Hang on a minute. It is true that there are antirational memes in effect blocking the creative critical thinking that might otherwise have created improvements. However, mind-reading accusations like “evading criticism” and “can’t take criticism” may indicate a misapprehension about the nature of the mind and of criticism.

Criticism is not like a fluid you can pour into a mind, and the mind is not like a bucket able to passively receive whatever you want to pour in. As Karl Popper said, there is no such thing as instruction from without.

The mind actively creates conjectures and criticises.

You can’t even pour criticism into your own mind, let alone someone else’s.

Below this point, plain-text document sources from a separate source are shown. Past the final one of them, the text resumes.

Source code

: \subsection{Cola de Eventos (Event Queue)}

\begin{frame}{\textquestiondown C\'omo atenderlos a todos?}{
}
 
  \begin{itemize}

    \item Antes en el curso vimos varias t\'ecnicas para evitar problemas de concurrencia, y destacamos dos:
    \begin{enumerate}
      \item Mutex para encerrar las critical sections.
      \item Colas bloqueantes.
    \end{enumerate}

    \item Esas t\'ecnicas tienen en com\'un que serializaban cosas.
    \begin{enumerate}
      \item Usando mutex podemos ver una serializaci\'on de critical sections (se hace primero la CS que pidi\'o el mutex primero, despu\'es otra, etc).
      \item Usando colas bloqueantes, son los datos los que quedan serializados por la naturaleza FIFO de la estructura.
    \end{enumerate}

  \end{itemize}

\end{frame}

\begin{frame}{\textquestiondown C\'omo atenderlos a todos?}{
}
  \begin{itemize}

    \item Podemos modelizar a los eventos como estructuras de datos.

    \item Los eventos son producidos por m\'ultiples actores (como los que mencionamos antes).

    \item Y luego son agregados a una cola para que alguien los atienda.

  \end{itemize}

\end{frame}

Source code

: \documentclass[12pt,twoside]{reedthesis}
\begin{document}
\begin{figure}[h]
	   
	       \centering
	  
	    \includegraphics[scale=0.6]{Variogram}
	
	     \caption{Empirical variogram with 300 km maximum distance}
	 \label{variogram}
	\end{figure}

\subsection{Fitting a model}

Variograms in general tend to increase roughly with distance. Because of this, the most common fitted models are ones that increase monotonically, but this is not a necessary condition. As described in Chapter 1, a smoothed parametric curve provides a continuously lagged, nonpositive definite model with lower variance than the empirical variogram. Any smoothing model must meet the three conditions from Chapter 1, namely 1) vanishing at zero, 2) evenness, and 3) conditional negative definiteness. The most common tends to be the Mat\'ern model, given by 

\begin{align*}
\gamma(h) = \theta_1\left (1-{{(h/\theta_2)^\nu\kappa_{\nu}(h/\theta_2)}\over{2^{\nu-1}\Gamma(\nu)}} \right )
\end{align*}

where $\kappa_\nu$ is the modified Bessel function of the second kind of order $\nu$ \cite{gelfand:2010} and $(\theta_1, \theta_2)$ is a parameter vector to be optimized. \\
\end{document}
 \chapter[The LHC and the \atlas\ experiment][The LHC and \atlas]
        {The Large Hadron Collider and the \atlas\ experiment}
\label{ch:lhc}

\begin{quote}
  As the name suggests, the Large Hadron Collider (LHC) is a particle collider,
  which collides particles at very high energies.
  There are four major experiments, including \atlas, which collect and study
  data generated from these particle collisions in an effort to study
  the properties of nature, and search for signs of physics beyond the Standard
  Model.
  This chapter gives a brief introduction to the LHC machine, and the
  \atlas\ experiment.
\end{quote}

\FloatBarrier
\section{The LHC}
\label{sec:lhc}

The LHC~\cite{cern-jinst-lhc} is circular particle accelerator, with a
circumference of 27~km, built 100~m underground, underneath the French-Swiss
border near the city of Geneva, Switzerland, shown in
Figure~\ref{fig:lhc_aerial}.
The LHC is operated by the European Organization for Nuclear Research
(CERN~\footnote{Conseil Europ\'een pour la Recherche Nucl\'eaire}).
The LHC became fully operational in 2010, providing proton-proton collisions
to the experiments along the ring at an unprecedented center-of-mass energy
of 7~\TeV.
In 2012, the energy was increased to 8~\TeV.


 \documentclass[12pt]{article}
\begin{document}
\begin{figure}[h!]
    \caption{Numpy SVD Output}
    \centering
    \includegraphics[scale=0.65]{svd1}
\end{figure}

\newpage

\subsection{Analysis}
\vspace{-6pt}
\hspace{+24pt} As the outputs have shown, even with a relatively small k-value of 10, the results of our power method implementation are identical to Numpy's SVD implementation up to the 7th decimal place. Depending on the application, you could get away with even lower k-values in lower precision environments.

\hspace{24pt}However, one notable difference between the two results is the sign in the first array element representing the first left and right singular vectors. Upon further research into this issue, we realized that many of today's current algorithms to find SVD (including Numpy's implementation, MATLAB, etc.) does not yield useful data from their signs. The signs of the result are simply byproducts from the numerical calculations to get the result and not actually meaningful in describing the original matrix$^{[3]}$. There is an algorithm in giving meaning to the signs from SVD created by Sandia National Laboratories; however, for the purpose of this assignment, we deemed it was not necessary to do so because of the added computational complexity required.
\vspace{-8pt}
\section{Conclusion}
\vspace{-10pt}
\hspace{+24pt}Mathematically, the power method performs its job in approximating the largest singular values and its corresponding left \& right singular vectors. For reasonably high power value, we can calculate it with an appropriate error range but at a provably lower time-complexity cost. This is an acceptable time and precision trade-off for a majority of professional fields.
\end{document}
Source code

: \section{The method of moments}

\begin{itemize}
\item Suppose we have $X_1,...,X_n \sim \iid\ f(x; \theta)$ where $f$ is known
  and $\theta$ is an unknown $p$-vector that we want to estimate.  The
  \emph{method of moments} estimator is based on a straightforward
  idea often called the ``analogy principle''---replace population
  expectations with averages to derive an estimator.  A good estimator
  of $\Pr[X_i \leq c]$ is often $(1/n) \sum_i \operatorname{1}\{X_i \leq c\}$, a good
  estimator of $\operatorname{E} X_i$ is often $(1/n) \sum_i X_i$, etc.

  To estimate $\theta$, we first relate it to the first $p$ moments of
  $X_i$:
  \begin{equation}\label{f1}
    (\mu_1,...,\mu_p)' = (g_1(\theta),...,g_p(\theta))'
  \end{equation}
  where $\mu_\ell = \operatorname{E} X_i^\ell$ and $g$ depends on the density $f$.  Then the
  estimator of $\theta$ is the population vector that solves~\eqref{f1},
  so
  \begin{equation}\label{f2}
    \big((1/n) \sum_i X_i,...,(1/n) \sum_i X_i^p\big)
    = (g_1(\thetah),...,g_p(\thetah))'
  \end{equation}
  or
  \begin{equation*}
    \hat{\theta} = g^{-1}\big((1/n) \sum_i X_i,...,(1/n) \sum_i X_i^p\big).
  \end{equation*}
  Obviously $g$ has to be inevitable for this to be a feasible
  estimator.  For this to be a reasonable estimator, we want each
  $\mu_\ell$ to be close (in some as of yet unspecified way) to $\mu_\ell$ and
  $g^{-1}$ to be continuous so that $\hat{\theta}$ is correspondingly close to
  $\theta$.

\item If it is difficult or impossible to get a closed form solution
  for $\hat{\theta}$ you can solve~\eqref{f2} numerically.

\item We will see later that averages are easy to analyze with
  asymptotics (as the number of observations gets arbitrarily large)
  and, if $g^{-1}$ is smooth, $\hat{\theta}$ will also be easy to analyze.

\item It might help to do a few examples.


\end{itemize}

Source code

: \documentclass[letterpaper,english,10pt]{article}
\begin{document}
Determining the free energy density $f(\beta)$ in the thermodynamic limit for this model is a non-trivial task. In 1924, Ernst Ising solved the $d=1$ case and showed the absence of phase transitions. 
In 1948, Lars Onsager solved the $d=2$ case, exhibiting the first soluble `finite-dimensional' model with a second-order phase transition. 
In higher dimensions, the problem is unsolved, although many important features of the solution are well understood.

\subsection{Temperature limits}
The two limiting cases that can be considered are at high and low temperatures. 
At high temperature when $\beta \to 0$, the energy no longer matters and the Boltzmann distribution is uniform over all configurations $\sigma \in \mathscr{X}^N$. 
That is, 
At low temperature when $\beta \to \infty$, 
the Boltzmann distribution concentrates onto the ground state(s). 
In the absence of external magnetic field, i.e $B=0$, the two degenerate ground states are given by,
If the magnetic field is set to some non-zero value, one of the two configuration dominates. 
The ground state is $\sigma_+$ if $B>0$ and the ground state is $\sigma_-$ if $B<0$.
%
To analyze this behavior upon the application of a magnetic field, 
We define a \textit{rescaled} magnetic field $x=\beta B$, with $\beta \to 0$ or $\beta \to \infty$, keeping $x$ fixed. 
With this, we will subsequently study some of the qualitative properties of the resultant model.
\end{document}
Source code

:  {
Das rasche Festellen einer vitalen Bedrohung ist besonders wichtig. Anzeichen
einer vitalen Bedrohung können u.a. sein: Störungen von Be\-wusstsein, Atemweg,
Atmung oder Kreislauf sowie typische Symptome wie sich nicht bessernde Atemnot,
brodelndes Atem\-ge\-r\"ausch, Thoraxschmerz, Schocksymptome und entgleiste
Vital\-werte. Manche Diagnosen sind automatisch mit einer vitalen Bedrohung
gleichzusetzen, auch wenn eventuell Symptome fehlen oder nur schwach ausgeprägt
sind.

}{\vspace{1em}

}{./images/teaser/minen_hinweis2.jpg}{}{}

You might offer your mind more access to more sources of information that your mind might find interesting, fun and valuable in its creative critical thinking, but you can’t just force the criticism in by an act of will whether your mind likes it or not. The mind has a creative critical mind of its own, as it were. It is not a passive bucket into which you can pour knowledge.

When parents discover the crucial role criticism plays in knowledge creation, they sometimes leap to the conclusion that they should give their children more criticism to help them learn. Some conclude that children need to be put in schools having a focus on teaching critical thinking. Or they send their children to intense bootcamp style schools promising plentiful critical cramming in an atmosphere of academic rigour. “It’s all for their own good! In this family we value criticism! If more families had a tradition of criticism instead of tiptoeing around their kids, that would be better for the kids!”

Similarly, when parents discover Taking Children Seriously, they sometimes respond to doubts they have—say, about a particular practical suggestion given here—by self-coercively overriding their existing contrary idea (that remains painfully active in their mind), as opposed to actually resolving the conflict in their mind. “These people know something. So their criticism must be right whatever my doubts. They said I need to do x, so even if I have to grit my teeth to bear it, that is what I am going to do. Far too many parents evade criticism. We all need to be open to criticism for the children’s sake.”

Whether you are trying to force this so-called ‘openness to criticism’ in your own mind or on someone else (such as a child), it is not taking criticism seriously. It is creating a semblance of taking criticism seriously that actively interferes with actual criticism through which knowledge could be being created.

It is saying to the mind: “Who cares about what matters to you? Stop resisting this hallowed authority’s instruction from without! Suppress your own criticism. Uncritically passively receive whatever instruction the authority is trying to pour in.”

So creativity is being diverted from what was actually of interest to the person by their own lights, to solving this new unwelcome problem raised by this attempted coercive pouring of unwanted instruction into the mind. In treating learning as a mechanical, mindless bucket-filling process, coercive education actively interferes with learning, which is inherently actively creative. And it is not actually taking the valuableness of criticism seriously.